There was also a 32 per cent increase in investment scam cases, where victims were tricked into sending money to fraudsters offering inflation-busting products at a time of record low savings rates, or other get rich quick schemes.
Losses rose 42 per cent to £135.1million in 2020. Unsurprisingly, these scams accounted for just 6 per cent of all cases of APP fraud but 28 per cent of losses.
This is Money reported on Tuesday the case of Janet Christie, who lost £20,000 in December to fraudsters who claimed to be from Aberdeen Standard Investments.
Clones of legitimate financial firms proved a particular problem last year, with warnings about investment scams from the Financial Conduct Authority doubling from 573 in 2019 to 1,184.
|Number of cases
|Value of losses
|£188.3m (£147m in 2020)
|41% in 2019
47% in 2020
|Source: UK Finance
Just under £2 in every £5 lost to these scams in cases assessed under the voluntary code was handed back to victims.
UK Finance said the fact people were spending more time online in 2020 was reflected in the fact more fraud stemmed from the ‘abuse of online platforms’.

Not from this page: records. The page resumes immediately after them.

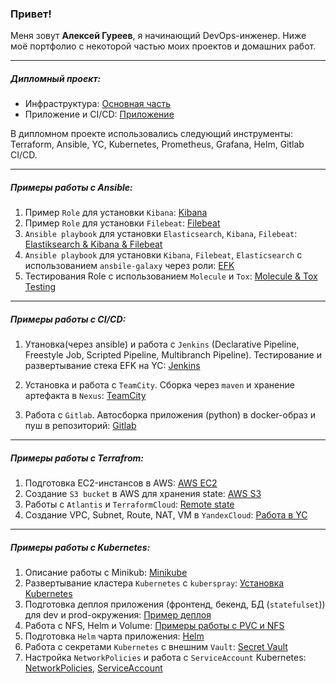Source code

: 
### Привет!

Меня зовут **Алексей Гуреев**, я начинающий DevOps-инженер. Ниже моё портфолио с некоторой частью моих проектов и домашних работ.

---
##### Дипломный проект:

- Инфраструктура: [Основная часть](https://github.com/AlexDies/DipIomInfrastructure) 
- Приложение и CI/CD: [Приложение](https://gitlab.com/alex1094/superapp/-/tree/main/helmDeploy/superapp)

В дипломном проекте использовались следующий инструменты: Terraform, Ansible, YC, Kubernetes, Prometheus, Grafana, Helm, Gitlab CI/CD.

---
##### Примеры работы с Ansible:
1. Пример `Role` для установки `Kibana`: [Kibana](https://github.com/AlexDies/kibana-role)
2. Пример `Role` для установки `Filebeat`: [Filebeat](https://github.com/AlexDies/filebeat-role/tree/main/playbook)
3. `Ansible playbook` для установки `Elasticsearch`, `Kibana`, `Filebeat`: [Elastiksearch & Kibana & Filebeat](https://github.com/AlexDies/AnsiblePlaybook/tree/Ansible_8_3)
4. `Ansible playbook` для установки `Kibana`, `Filebeat`, `Elasticsearch` с использованием `ansbile-galaxy` через роли: [EFK](https://github.com/AlexDies/AnsiblePlaybook/tree/Ansible_8_4)
5. Тестирования Role с использованием `Molecule` и `Tox`: [Molecule & Tox Testing](https://github.com/AlexDies/AnsiblePlaybook/tree/Ansible_8_5(TestRole))

---
##### Примеры работы с CI/CD:

1. Утановка(через ansible) и работа с `Jenkins` (Declarative Pipeline, Freestyle Job, Scripted Pipeline, Multibranch Pipeline). 
Тестирование и развертывание стека EFK на YC: [Jenkins](https://github.com/AlexDies/homework/blob/main/homework_9_4(Jenkins))

2. Установка и работа с `TeamCity`. 
Сборка через `maven` и хранение артефакта в `Nexus`: [TeamCity](https://github.com/AlexDies/homework/tree/main/homework_9_5(TeamCity))
3. Работа с `Gitlab`. 
Автосборка приложения (python) в docker-образ и пуш в репозиторий: [Gitlab](https://github.com/AlexDies/homework/tree/main/homework_9_6(GitLab))

---
##### Примеры работы с Terrafrom:

1. Подготовка EC2-инстансов в AWS: [AWS EC2](https://github.com/AlexDies/homework/tree/main/homework_7_2(terraform_ec2))
2. Создание `S3 bucket` в AWS для хранения state: [AWS S3](https://github.com/AlexDies/homework/blob/main/homework_7_3(terraform_basic(backend%2Cworkspace)))
3. Работы с `Atlantis` и `TerraformCloud`: [Remote state](https://github.com/AlexDies/homework/tree/main/homework_7_4(terraform%20cloud%2C%20remote%20state%2C%20atlasin))
4. Создание VPC, Subnet, Route, NAT, VM в `YandexCloud`: [Работа в YC](https://github.com/AlexDies/homework/tree/main/homework_15.1(YC(Network)))

---
##### Примеры работы с Kubernetes:

1. Описание работы с Minikub: [Minikube](https://github.com/AlexDies/homework/blob/main/homework_12.1(Kuber%20component))
2. Развертывание кластера `Kubernetes` с `kuberspray`: [Установка Kubernetes](https://github.com/AlexDies/homework/tree/main/homework_12.4(Kuber%20install%20p2%20(kuberspray)))
3. Подготовка деплоя приложения (фронтенд, бекенд, БД (`statefulset`)) для dev и prod-окружения: [Пример деплоя](https://github.com/AlexDies/homework/tree/main/homework_13.1(Pods%2Cdeploy%2C%20service%2C%20ed%2C%20etc.))
4. Работа с NFS, Helm и Volume: [Примеры работы с PVC и NFS](https://github.com/AlexDies/homework/tree/main/homework_13.2(Mount))
5. Подготовка `Helm` чарта приложения: [Helm](https://github.com/AlexDies/homework/tree/main/homework_13.4(Helm%2C%20Jsonnet))
6. Работа с секретами `Kubernetes` с внешним `Vault`: [Secret Vault](https://github.com/AlexDies/homework/tree/main/homework_14.2(Vault))
7. Настройка `NetworkPolicies` и работа с `ServiceAccount` Kubernetes: [NetworkPolicies](https://github.com/AlexDies/homework/tree/main/homework_14.5(NetworkPolicies)), [ServiceAccount](https://github.com/AlexDies/homework/tree/main/homework_14.4(ServiceAccount))


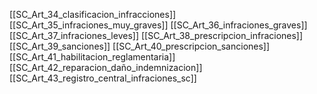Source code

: [[SC_Art_34_clasificacion_infracciones]]
[[SC_Art_35_infraciones_muy_graves]]
[[SC_Art_36_infraciones_graves]]
[[SC_Art_37_infraciones_leves]]
[[SC_Art_38_prescripcion_infraciones]]
[[SC_Art_39_sanciones]]
[[SC_Art_40_prescripcion_sanciones]]
[[SC_Art_41_habilitacion_reglamentaria]]
[[SC_Art_42_reparacion_daño_indemnizacion]]
[[SC_Art_43_registro_central_infraciones_sc]]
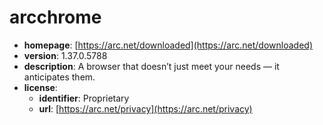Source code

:# arcchrome

- **homepage**: [https://arc.net/downloaded](https://arc.net/downloaded)
- **version**: 1.37.0.5788
- **description**: A browser that doesn’t just meet your needs — it anticipates them.
- **license**:
  - **identifier**: Proprietary
  - **url**: [https://arc.net/privacy](https://arc.net/privacy)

It said: ‘This included investment scams advertised on search engines and social media, romance scams committed through dating platforms and purchase scams promoted through auction websites.’
The pandemic proved fertile ground for impersonation scammers who changed tactics frequently throughout the year
Its managing director of economic crime, Katy Worobec, again reiterated calls for online scams to be included in the Government’s upcoming Online Harms Bill.
She said: ‘we are seeing a worrying rise in online and technology-enabled scams that evade banks’ advanced security systems and use digital platforms to target victims directly, tricking them into giving away their money or information.
‘We urge the government to use the upcoming Online Safety Bill to ensure online platforms take action to protect customers by taking down scam adverts on search engines, removing fake profiles on online dating websites and tackling fraudulent content on social media.
‘It cannot be right that online firms are effectively profiting from fraud, while society as a whole pays the price.’
Andrew Hagger, the founder of personal finance site Moneycomms, said it needed to be easier for banks, consumers, campaigners and journalists to report instances of online scams.
He said: ‘Wouldn’t it help if there was a single point of contact for reporting any type of financial fraud?
‘Something that could be used by consumers but also money journalists who regularly are first to spot dodgy investment adverts online that take days or weeks to be taken down.
‘It would no doubt take a fair bit of resource but the potential cost saving could make it viable.
‘Speed is key in preventing more people falling for a new scam or dodgy investment scam advert.
‘If people had the power to remove offending items from Google searches and social media sites in a timely manner surely it would cut the cost of financial crime by millions of pounds and so the new centralised hub or unit would more than pays for itself.’